### Records drawn from a dataset
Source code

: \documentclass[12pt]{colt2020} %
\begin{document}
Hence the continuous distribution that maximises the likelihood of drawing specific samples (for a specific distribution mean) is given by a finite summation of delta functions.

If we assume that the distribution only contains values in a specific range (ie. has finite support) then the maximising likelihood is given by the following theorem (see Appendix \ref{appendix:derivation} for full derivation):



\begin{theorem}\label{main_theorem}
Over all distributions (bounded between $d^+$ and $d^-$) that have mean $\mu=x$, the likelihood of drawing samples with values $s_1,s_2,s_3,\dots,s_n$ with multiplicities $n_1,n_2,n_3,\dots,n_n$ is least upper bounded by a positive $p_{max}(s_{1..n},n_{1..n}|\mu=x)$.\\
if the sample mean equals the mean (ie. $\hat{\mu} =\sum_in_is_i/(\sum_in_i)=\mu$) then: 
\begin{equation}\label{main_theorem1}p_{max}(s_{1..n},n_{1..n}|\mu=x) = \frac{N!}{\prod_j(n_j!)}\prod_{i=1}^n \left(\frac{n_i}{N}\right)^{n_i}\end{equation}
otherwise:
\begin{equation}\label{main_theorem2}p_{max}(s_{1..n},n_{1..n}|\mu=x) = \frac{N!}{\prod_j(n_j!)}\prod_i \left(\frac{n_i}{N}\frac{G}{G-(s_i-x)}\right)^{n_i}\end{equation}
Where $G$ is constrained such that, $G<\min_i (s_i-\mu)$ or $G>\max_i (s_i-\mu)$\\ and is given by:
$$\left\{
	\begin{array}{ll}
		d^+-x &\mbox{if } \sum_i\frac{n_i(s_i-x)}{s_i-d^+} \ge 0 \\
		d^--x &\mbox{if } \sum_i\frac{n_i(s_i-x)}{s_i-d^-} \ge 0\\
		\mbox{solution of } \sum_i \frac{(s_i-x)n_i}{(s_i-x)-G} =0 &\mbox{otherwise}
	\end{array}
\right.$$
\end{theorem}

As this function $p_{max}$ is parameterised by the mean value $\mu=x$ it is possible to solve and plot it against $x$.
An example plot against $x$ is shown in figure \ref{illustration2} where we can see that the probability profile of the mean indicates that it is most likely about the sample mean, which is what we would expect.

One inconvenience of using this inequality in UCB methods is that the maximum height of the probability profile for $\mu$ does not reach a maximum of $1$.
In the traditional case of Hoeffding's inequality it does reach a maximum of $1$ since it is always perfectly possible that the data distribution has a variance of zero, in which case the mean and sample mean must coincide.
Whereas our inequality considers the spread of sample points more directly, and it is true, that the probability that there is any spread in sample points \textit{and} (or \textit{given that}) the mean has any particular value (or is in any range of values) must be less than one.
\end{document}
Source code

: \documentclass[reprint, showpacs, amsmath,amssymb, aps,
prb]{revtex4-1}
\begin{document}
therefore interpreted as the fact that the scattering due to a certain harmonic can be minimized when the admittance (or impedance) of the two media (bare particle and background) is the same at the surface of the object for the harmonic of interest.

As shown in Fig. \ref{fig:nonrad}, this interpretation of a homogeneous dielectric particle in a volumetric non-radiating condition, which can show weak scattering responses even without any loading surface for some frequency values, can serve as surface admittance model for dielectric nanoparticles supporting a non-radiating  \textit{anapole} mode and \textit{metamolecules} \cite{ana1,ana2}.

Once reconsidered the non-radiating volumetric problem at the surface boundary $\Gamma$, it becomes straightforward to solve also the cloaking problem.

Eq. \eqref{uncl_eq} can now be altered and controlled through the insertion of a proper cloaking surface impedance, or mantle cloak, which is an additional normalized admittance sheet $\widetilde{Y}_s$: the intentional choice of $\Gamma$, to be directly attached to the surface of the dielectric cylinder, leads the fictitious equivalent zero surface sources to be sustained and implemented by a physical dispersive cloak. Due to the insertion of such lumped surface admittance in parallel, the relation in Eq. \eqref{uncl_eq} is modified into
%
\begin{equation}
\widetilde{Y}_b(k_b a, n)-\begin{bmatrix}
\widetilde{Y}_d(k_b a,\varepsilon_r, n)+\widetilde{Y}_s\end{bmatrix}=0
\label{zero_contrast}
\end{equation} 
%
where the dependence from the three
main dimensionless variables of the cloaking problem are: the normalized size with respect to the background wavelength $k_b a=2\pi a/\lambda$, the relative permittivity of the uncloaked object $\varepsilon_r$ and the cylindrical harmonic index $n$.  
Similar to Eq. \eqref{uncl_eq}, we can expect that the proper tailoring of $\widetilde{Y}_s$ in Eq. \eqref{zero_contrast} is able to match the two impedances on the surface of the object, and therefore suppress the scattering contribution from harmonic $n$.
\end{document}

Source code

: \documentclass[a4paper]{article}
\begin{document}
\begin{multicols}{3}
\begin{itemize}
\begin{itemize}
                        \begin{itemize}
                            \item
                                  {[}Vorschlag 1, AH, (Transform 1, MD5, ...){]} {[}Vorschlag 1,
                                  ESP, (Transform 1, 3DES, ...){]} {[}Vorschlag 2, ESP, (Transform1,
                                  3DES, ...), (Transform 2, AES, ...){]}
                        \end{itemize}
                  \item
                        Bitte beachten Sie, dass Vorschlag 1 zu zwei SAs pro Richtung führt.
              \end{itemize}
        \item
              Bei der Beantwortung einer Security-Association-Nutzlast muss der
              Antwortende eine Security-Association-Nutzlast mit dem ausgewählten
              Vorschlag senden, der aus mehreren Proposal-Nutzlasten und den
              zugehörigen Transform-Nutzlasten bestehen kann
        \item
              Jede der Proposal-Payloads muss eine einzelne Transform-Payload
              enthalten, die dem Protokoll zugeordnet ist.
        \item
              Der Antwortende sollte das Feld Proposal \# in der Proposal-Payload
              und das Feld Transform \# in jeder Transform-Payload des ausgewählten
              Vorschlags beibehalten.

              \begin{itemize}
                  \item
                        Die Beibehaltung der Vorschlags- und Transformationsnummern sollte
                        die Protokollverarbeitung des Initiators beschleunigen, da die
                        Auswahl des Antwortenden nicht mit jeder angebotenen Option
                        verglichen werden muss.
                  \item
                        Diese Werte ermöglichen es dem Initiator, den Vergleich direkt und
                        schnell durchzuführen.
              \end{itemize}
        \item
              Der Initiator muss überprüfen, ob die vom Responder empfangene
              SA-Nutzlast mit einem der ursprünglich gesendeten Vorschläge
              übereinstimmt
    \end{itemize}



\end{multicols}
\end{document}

### WORK TO COMPLETE
Send back an exact copy of only the lines from the line with "One inconvenience of" up to and including the line with "Once reconsidered the" in the data above.

### TASK ANSWER
One inconvenience of using this inequality in UCB methods is that the maximum height of the probability profile for $\mu$ does not reach a maximum of $1$.
In the traditional case of Hoeffding's inequality it does reach a maximum of $1$ since it is always perfectly possible that the data distribution has a variance of zero, in which case the mean and sample mean must coincide.
Whereas our inequality considers the spread of sample points more directly, and it is true, that the probability that there is any spread in sample points \textit{and} (or \textit{given that}) the mean has any particular value (or is in any range of values) must be less than one.
\end{document}
Source code

: \documentclass[reprint, showpacs, amsmath,amssymb, aps,
prb]{revtex4-1}
\begin{document}
therefore interpreted as the fact that the scattering due to a certain harmonic can be minimized when the admittance (or impedance) of the two media (bare particle and background) is the same at the surface of the object for the harmonic of interest.

As shown in Fig. \ref{fig:nonrad}, this interpretation of a homogeneous dielectric particle in a volumetric non-radiating condition, which can show weak scattering responses even without any loading surface for some frequency values, can serve as surface admittance model for dielectric nanoparticles supporting a non-radiating  \textit{anapole} mode and \textit{metamolecules} \cite{ana1,ana2}.

Once reconsidered the non-radiating volumetric problem at the surface boundary $\Gamma$, it becomes straightforward to solve also the cloaking problem.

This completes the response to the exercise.